Task prompt:
Count every line in the following entries where the word "Decision" appears. Give the count alone.

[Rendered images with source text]
# # # #

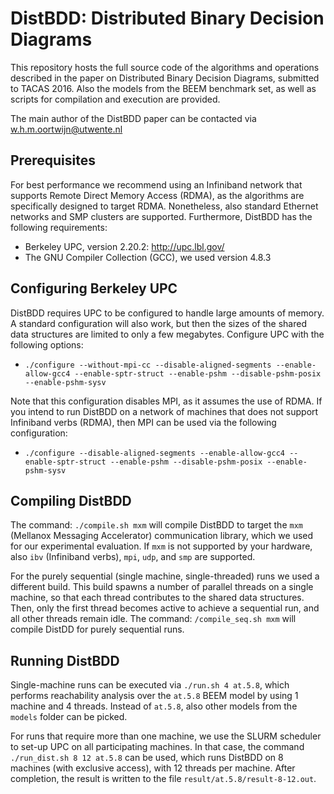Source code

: # DistBDD: Distributed Binary Decision Diagrams
This repository hosts the full source code of the algorithms and operations described in the paper on Distributed Binary Decision Diagrams, submitted to TACAS 2016. Also the models from the BEEM benchmark set, as well as scripts for compilation and execution are provided.

The main author of the DistBDD paper can be contacted via w.h.m.oortwijn@utwente.nl

Prerequisites
---
For best performance we recommend using an Infiniband network that supports Remote Direct Memory Access (RDMA), as the algorithms are specifically designed to target RDMA. Nonetheless, also standard Ethernet networks and SMP clusters are supported. Furthermore, DistBDD has the following requirements:
- Berkeley UPC, version 2.20.2: http://upc.lbl.gov/
- The GNU Compiler Collection (GCC), we used version 4.8.3

Configuring Berkeley UPC
---
DistBDD requires UPC to be configured to handle large amounts of memory. A standard configuration will also work, but then the sizes of the shared data structures are limited to only a few megabytes. Configure UPC with the following options:
- `./configure --without-mpi-cc --disable-aligned-segments --enable-allow-gcc4 --enable-sptr-struct --enable-pshm --disable-pshm-posix --enable-pshm-sysv`

Note that this configuration disables MPI, as it assumes the use of RDMA. If you intend to run DistBDD on a network of machines that does not support Infiniband verbs (RDMA), then MPI can be used via the following configuration:
- `./configure --disable-aligned-segments --enable-allow-gcc4 --enable-sptr-struct --enable-pshm --disable-pshm-posix --enable-pshm-sysv`

Compiling DistBDD
---
The command: `./compile.sh mxm` will compile DistBDD to target the `mxm` (Mellanox Messaging Accelerator) communication library, which we used for our experimental evaluation. If `mxm` is not supported by your hardware, also `ibv` (Infiniband verbs), `mpi`, `udp`, and `smp` are supported.

For the purely sequential (single machine, single-threaded) runs we used a different build. This build spawns a number of parallel threads on a single machine, so that each thread contributes to the shared data structures. Then, only the first thread becomes active to achieve a sequential run, and all other threads remain idle. The command: `/compile_seq.sh mxm` will compile DistDD for purely sequential runs.

Running DistBDD
---
Single-machine runs can be executed via `./run.sh 4 at.5.8`, which performs reachability analysis over the `at.5.8` BEEM model by using 1 machine and 4 threads. Instead of `at.5.8`, also other models from the `models` folder can be picked.

For runs that require more than one machine, we use the SLURM scheduler to set-up UPC on all participating machines. In that case, the command `./run_dist.sh 8 12 at.5.8` can be used, which runs DistBDD on 8 machines (with exclusive access), with 12 threads per machine. After completion, the result is written to the file `result/at.5.8/result-8-12.out`.
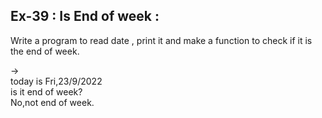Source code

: ## Ex-39 : Is End of week :  
Write a program to read date , print it and make a function to check if it is the end of week.  

->  
today is Fri,23/9/2022  
is it end of week?  
No,not end of week.  

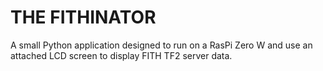 THE FITHINATOR
==============

A small Python application designed to run on a RasPi Zero W and use an attached LCD screen to display FITH TF2 server data.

# # # #

Written solution:
2